Putting together a Florida estate plan gives you a chance to dictate what you want to happen to your legacy and who you want to gain access to it. Unless you are careful when creating your estate plan, though, your loved ones may run into trouble if one of your beneficiaries raises ire about your decisions.

According to AARP, there are several strategies you may want to use to lower the chances of your family members finding themselves embroiled in a lengthy and expensive inheritance dispute.

1. Resist the urge to make unequal distributions

You may have concerns about one or more of your children or beneficiaries being irresponsible with what you leave behind. It may serve you well to avoid leaving one child more than the others, as this could cause unnecessary infighting. There are other strategies you may be able to use to limit how much a financially irresponsible child receives at once.

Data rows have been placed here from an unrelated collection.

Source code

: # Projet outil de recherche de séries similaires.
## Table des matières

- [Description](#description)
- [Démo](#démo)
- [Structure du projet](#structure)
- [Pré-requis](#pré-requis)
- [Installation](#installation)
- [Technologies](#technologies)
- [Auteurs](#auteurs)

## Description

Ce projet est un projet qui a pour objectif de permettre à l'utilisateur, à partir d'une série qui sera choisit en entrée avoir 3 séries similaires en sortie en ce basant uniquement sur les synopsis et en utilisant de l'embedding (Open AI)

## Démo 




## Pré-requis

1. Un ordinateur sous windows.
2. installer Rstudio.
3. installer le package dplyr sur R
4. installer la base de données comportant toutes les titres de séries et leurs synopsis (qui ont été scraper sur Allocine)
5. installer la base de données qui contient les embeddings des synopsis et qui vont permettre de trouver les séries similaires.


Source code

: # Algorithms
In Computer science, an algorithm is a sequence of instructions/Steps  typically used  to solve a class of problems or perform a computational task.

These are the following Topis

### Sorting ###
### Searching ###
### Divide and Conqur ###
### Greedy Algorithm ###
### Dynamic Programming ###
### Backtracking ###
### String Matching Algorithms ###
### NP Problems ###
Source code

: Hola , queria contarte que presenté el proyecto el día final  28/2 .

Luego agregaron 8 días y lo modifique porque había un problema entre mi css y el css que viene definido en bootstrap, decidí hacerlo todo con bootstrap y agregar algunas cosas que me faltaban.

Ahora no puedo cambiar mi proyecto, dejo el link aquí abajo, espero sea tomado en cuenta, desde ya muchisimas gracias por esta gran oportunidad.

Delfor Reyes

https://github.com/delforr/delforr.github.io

2. Have valid reasons for choosing your executor

Sometimes, conflicts may arise if you choose one child for the executor role over the others. So, you should have a sound argument ready for why you did so. If one child is more knowledgeable about the probate process, this may constitute a valid reason for choosing him or her. If only one child lives in the same state as you, this, too, may make a valid argument for choosing that party.

3. Communicate your plans early on

You generally want to avoid putting anything in your estate plan that may come as a surprise to your beneficiaries. You do not have to give your kids exact dollar amounts when it comes to what they stand to inherit. However, giving them a ballpark idea may help avoid future conflicts later.